Kembali kuseruput kopi yang sudah tinggal ampasnya, aku mulai ada harapan, tatapi sepertinya berat, karena tuan berkaca mata itu terlalu tertutup didepan wanita, apalagi wanita sepertiku, urakan,berambut cepak, dengan jam tangan kodok yang masih belum bisa kutinggalkan. Mungkin ini cinta atau ketertarikan sesaat. Aku tak tahu. Aku hanya merasa menemukan sosok yang berbeda. Laki-laki yang seperti ayahku, lantang, tegap dan tangannya suka mengepal.

Suara Petir mulai menggelegar, cahayanya seolah –olah berkejaran dilangit kampus kami. Mendung semakin pekat dan sebentar lagi pasti hujan.

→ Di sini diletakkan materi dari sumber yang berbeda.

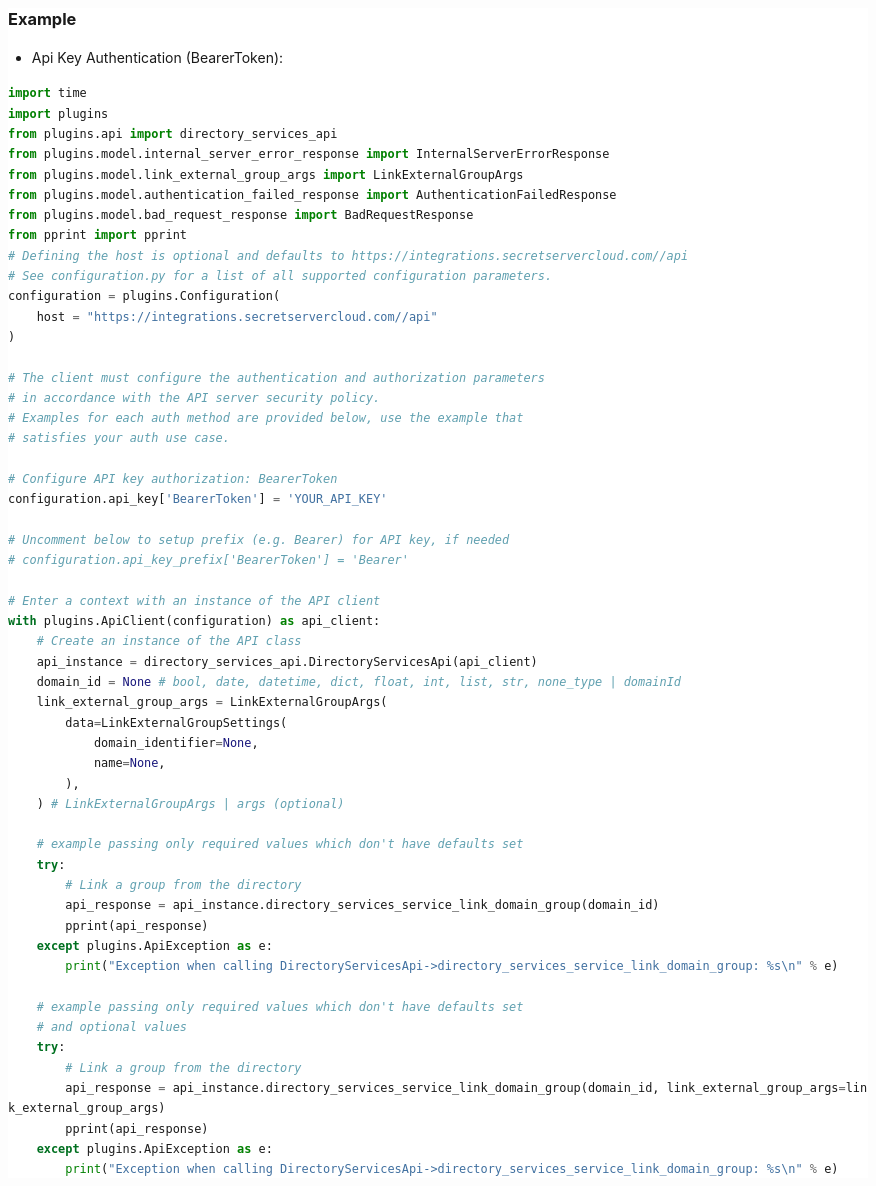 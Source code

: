 ### Example

* Api Key Authentication (BearerToken):

```python
import time
import plugins
from plugins.api import directory_services_api
from plugins.model.internal_server_error_response import InternalServerErrorResponse
from plugins.model.link_external_group_args import LinkExternalGroupArgs
from plugins.model.authentication_failed_response import AuthenticationFailedResponse
from plugins.model.bad_request_response import BadRequestResponse
from pprint import pprint
# Defining the host is optional and defaults to https://integrations.secretservercloud.com//api
# See configuration.py for a list of all supported configuration parameters.
configuration = plugins.Configuration(
    host = "https://integrations.secretservercloud.com//api"
)

# The client must configure the authentication and authorization parameters
# in accordance with the API server security policy.
# Examples for each auth method are provided below, use the example that
# satisfies your auth use case.

# Configure API key authorization: BearerToken
configuration.api_key['BearerToken'] = 'YOUR_API_KEY'

# Uncomment below to setup prefix (e.g. Bearer) for API key, if needed
# configuration.api_key_prefix['BearerToken'] = 'Bearer'

# Enter a context with an instance of the API client
with plugins.ApiClient(configuration) as api_client:
    # Create an instance of the API class
    api_instance = directory_services_api.DirectoryServicesApi(api_client)
    domain_id = None # bool, date, datetime, dict, float, int, list, str, none_type | domainId
    link_external_group_args = LinkExternalGroupArgs(
        data=LinkExternalGroupSettings(
            domain_identifier=None,
            name=None,
        ),
    ) # LinkExternalGroupArgs | args (optional)

    # example passing only required values which don't have defaults set
    try:
        # Link a group from the directory
        api_response = api_instance.directory_services_service_link_domain_group(domain_id)
        pprint(api_response)
    except plugins.ApiException as e:
        print("Exception when calling DirectoryServicesApi->directory_services_service_link_domain_group: %s\n" % e)

    # example passing only required values which don't have defaults set
    # and optional values
    try:
        # Link a group from the directory
        api_response = api_instance.directory_services_service_link_domain_group(domain_id, link_external_group_args=link_external_group_args)
        pprint(api_response)
    except plugins.ApiException as e:
        print("Exception when calling DirectoryServicesApi->directory_services_service_link_domain_group: %s\n" % e)
```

Benar saja. gerimis mulai turun tipis-tipis, percakapanku dengan fahmi tak berlanjut dikarenakan dia harus segera menjemput adeknya di SMA. Dari kejauhan laki-laki yang tak beberapa menit lalu kami gosipkan berlari-lari kecil segera meneduh ketempat aku berdiri sekarang. Dengan jaketnya yang mulai basah kuyup dia berdiri disampingku, kedinginan, berdua. 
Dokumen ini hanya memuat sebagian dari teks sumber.